Meses antes desse negócio, a casa havia sido vendida à esposa de China por R$ 4 milhões. Um mês após a venda, a residência foi bloqueada pela Justiça Federal de São Paulo em virtude do desdobramento das investigações contra China. Isso significa que ela não pode ser vendida e que, se os investigados forem condenados, ela poderá até ir a leilão.
A compra da residência foi efetivada em março de 2024, um mês após a posse de Lewandowski como ministro da Justiça. Naquele momento, China era investigado havia anos pela PF, já havia sido condenado por adulteração de gasolina e era alvo de uma operação por sonegação em postos de combustíveis.
No ano seguinte, ele passaria a ser alvo da Operação Carbono Oculto, sob suspeita de ser um dos braços de um grupo de empresários ligados ao Primeiro Comando da Capital (PCC). A operação foi deflagrada durante a gestão do próprio Lewandowski no Ministério da Justiça.
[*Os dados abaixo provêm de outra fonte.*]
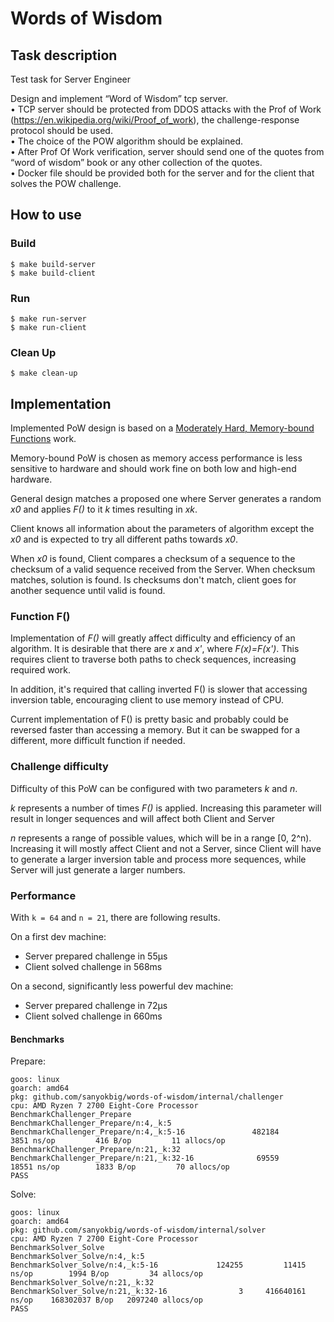 # Words of Wisdom
## Task description
Test task for Server Engineer

Design and implement “Word of Wisdom” tcp server.              
• TCP server should be protected from DDOS attacks with the Prof of Work (https://en.wikipedia.org/wiki/Proof_of_work), the challenge-response protocol should be used.              
• The choice of the POW algorithm should be explained.              
• After Prof Of Work verification, server should send one of the quotes from “word of wisdom” book or any other collection of the quotes.              
• Docker file should be provided both for the server and for the client that solves the POW challenge.

## How to use
### Build
```shell
$ make build-server
$ make build-client
```

### Run
```shell
$ make run-server
$ make run-client
```

### Clean Up
```shell
$ make clean-up
```

## Implementation
Implemented PoW design is based on a [Moderately Hard, Memory-bound Functions](https://users.soe.ucsc.edu/~abadi/Papers/memory-longer-acm.pdf) work.

Memory-bound PoW is chosen as memory access performance is less sensitive to hardware and should work fine on both low and high-end hardware.

General design matches a proposed one where Server generates a random _x0_ and applies _F()_ to it _k_ times resulting in _xk_.

Client knows all information about the parameters of algorithm except the _x0_ and is expected to try all different paths towards _x0_.

When _x0_ is found, Client compares a checksum of a sequence to the checksum of a valid sequence received from the Server. When checksum matches, solution is found. Is checksums don't match, client goes for another sequence until valid is found.

### Function F()
Implementation of _F()_ will greatly affect difficulty and efficiency of an algorithm.
It is desirable that there are _x_ and _x'_, where _F(x)=F(x')_. This requires client to traverse both paths to check sequences, increasing required work.

In addition, it's required that calling inverted F() is slower that accessing inversion table, encouraging client to use memory instead of CPU. 

Current implementation of F() is pretty basic and probably could be reversed faster than accessing a memory. But it can be swapped for a different, more difficult function if needed.  

### Challenge difficulty
Difficulty of this PoW can be configured with two parameters _k_ and _n_.

_k_ represents a number of times _F()_ is applied. Increasing this parameter will result in longer sequences and will affect both Client and Server

_n_ represents a range of possible values, which will be in a range [0, 2^n). Increasing it will mostly affect Client and not a Server, since Client will have to generate a larger inversion table and process more sequences, while Server will just generate a larger numbers. 


### Performance
With `k = 64` and  `n = 21`, there are following results.

On a first dev machine:
- Server prepared challenge in 55µs
- Client solved challenge in 568ms

On a second, significantly less powerful dev machine:
- Server prepared challenge in 72µs
- Client solved challenge in 660ms

#### Benchmarks
Prepare:
```
goos: linux
goarch: amd64
pkg: github.com/sanyokbig/words-of-wisdom/internal/challenger
cpu: AMD Ryzen 7 2700 Eight-Core Processor          
BenchmarkChallenger_Prepare
BenchmarkChallenger_Prepare/n:4,_k:5
BenchmarkChallenger_Prepare/n:4,_k:5-16         	  482184	      3851 ns/op	     416 B/op	      11 allocs/op
BenchmarkChallenger_Prepare/n:21,_k:32
BenchmarkChallenger_Prepare/n:21,_k:32-16       	   69559	     18551 ns/op	    1833 B/op	      70 allocs/op
PASS
```

Solve:
```
goos: linux
goarch: amd64
pkg: github.com/sanyokbig/words-of-wisdom/internal/solver
cpu: AMD Ryzen 7 2700 Eight-Core Processor          
BenchmarkSolver_Solve
BenchmarkSolver_Solve/n:4,_k:5
BenchmarkSolver_Solve/n:4,_k:5-16         	  124255	     11415 ns/op	    1994 B/op	      34 allocs/op
BenchmarkSolver_Solve/n:21,_k:32
BenchmarkSolver_Solve/n:21,_k:32-16       	       3	 416640161 ns/op	168302037 B/op	 2097240 allocs/op
PASS
```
Lewandowski garante que a compra foi feita de boa-fé, que não conhecia e nunca tinha tido contato com os vendedores e que tem brigado para resolver a questão, com a regularização do imóvel ou, eventualmente, até com a sua devolução e ressarcimento do valor pago, uma vez que ele nunca pôde ser efetivamente considerado o dono da residência.
Segundo o ex-ministro, a compra foi feita logo após assumir o cargo no Ministério da Justiça por uma questão de segurança. Ele morava em uma casa de rua, e preferia, naquele momento, a segurança de um condomínio fechado.
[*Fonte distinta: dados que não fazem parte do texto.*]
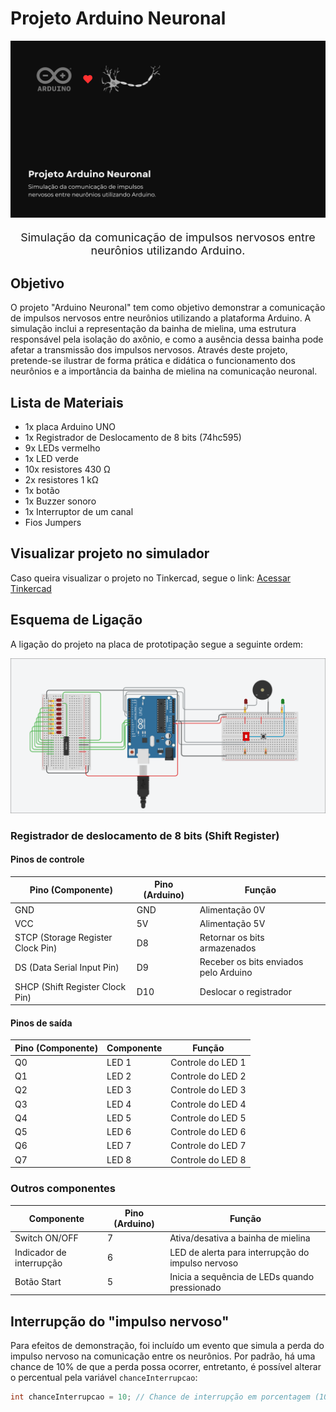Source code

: # Projeto Arduino Neuronal

<img src=".github/banner.png"></img>

<p align="center" style="font-size: 1.12rem">
  Simulação da comunicação de impulsos nervosos entre neurônios utilizando Arduino.
</p>

## Objetivo

O projeto "Arduino Neuronal" tem como objetivo demonstrar a comunicação de impulsos nervosos entre neurônios utilizando a plataforma Arduino. A simulação inclui a representação da bainha de mielina, uma estrutura responsável pela isolação do axônio, e como a ausência dessa bainha pode afetar a transmissão dos impulsos nervosos. Através deste projeto, pretende-se ilustrar de forma prática e didática o funcionamento dos neurônios e a importância da bainha de mielina na comunicação neuronal.

## Lista de Materiais

- 1x placa Arduino UNO
- 1x Registrador de Deslocamento de 8 bits (74hc595)
- 9x LEDs vermelho
- 1x LED verde
- 10x resistores 430 Ω
- 2x resistores 1 kΩ
- 1x botão
- 1x Buzzer sonoro
- 1x Interruptor de um canal
- Fios Jumpers

## Visualizar projeto no simulador

Caso queira visualizar o projeto no Tinkercad, segue o link:
[Acessar Tinkercad](https://www.tinkercad.com/things/9qtsXNT93dN-arduino-neuronal?sharecode=_4JsrgmTJUituVyVy5uaeC8ygpCtkTnGVEsjPGKKmFs)

## Esquema de Ligação

A ligação do projeto na placa de prototipação segue a seguinte ordem:

<img src=".github/esquema.png"></img>

### Registrador de deslocamento de 8 bits (Shift Register)

#### Pinos de controle

| Pino (Componente)                 | Pino (Arduino) | Função                                |
| --------------------------------- | -------------- | ------------------------------------- |
| GND                               | GND            | Alimentação 0V                        |
| VCC                               | 5V             | Alimentação 5V                        |
| STCP (Storage Register Clock Pin) | D8             | Retornar os bits armazenados          |
| DS (Data Serial Input Pin)        | D9             | Receber os bits enviados pelo Arduino |
| SHCP (Shift Register Clock Pin)   | D10            | Deslocar o registrador                |

#### Pinos de saída

| Pino (Componente) | Componente | Função            |
| ----------------- | ---------- | ----------------- |
| Q0                | LED 1      | Controle do LED 1 |
| Q1                | LED 2      | Controle do LED 2 |
| Q2                | LED 3      | Controle do LED 3 |
| Q3                | LED 4      | Controle do LED 4 |
| Q4                | LED 5      | Controle do LED 5 |
| Q5                | LED 6      | Controle do LED 6 |
| Q6                | LED 7      | Controle do LED 7 |
| Q7                | LED 8      | Controle do LED 8 |

### Outros componentes

| Componente               | Pino (Arduino) | Função                                            |
| ------------------------ | -------------- | ------------------------------------------------- |
| Switch ON/OFF            | 7              | Ativa/desativa a bainha de mielina                |
| Indicador de interrupção | 6              | LED de alerta para interrupção do impulso nervoso |
| Botão Start              | 5              | Inicia a sequência de LEDs quando pressionado     |

## Interrupção do "impulso nervoso"

Para efeitos de demonstração, foi incluído um evento que simula a perda do impulso nervoso na comunicação entre os neurônios. Por padrão, há uma chance de 10% de que a perda possa ocorrer, entretanto, é possível alterar o percentual pela variável `chanceInterrupcao`:

```ino
int chanceInterrupcao = 10; // Chance de interrupção em porcentagem (10% por exemplo)
```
A casa em questão foi apresentada a ele por um corretor de imóveis. “Eu fui na verdade ver uma outra casa, mas achei que era muito próxima ao muro, não tinha a segurança que eu buscava. Aí o corretor me falou dessa outra casa que estava à venda, e fomos ver”.
Lewandowski diz ter conhecido os proprietários apenas na ocasião do negócio, e que eles apresentaram todas as certidões e documentos comprovando que a casa estava numa situação regular. Ainda segundo o ex-ministro, não teria como saber que Alan de Souza Yang era investigado porque todos os processos relativos a ele corriam em segredo de Justiça.
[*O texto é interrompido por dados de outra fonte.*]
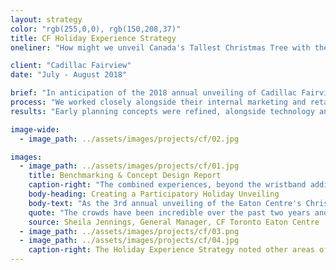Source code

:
 ```yaml
---
layout: strategy
color: "rgb(255,0,0), rgb(150,208,37)"
title: CF Holiday Experience Strategy
oneliner: "How might we unveil Canada's Tallest Christmas Tree with the energy of the community?"

client: "Cadillac Fairview"
date: "July - August 2018"

brief: "In anticipation of the 2018 annual unveiling of Cadillac Fairview’s holiday decor, Gensler was engaged to identify the opportunities in their existing line-up to create new experiences and drive post-event retail sales."
process: "We worked closely alongside their internal marketing and retained agency to benchmark against other holiday events of scale, identifying core guiding principles and goals for the experience. Three scalable concepts resulted based on these initial conversations."
results: "Early planning concepts were refined, alongside technology and service implications, resulting in the piloting of a wearable RFID wristband experience, distributed in the week prior to unveiling and becoming a means of participation for the audience. The distribution of LED wristbands were aligned with social good initiatives and retail partnerships."

image-wide:
  - image_path: ../assets/images/projects/cf/02.jpg

images:
  - image_path: ../assets/images/projects/cf/01.jpg
    title: Benchmarking & Concept Design Report
    caption-right: "The combined experiences, beyond the wristband addition in 2018, generated 13.8M media impressions around the Tree Lighting Event. Presented by Starbucks, 3,521 LED wristbands were recycled. (Source - Branded Cities)"
    body-heading: Creating a Participatory Holiday Unveiling
    body-text: "As the 3rd annual unveiling of the Eaton Centre's Christmas Tree Lighting, we worked with the team to identify areas of opportunity to differentiate and evolve the overall audience and visitor experience, with the overall goal of generating greater retail interaction pre- and post-event. <br><br>Through a benchmarking exercise, we moved forward with consulting on the integration of LED wristbands&mdash;a way of extending the tree lighting onto the wrists of the audience throughout the mall. Presented by Starbucks, the wristbands were distributed in the week leading up to the event, and through the ME to WE Foundation&mdash;acting as an invite to shoppers to <a>Meet You There</a>."
    quote: "The crowds have been incredible over the past two years and the energy has been absolutely electric. This year, we're building on that energy with even more interactive elements to allow community members to take part in the momentous lighting of the tallest tree in the city." 
    source: Sheila Jennings, General Manager, CF Toronto Eaton Centre
  - image_path: ../assets/images/projects/cf/03.png
  - image_path: ../assets/images/projects/cf/04.jpg
    caption-right: The Holiday Experience Strategy noted other areas of opportunity, including activating Bell Trinity Square through photogenic and immersive lighting installations.
---
```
“O preço pago foi o valor de mercado”, disse. O fato de os donos anteriores terem pago bem menos pelo imóvel foi simplesmente pela questão de ele ter sido vendido em leilão. O ex-ministro também enviou uma nota à reportagem, cuja íntegra pode ser lida ao fim desse texto.
Procurada, a defesa de China e de seus familiares não se manifestou.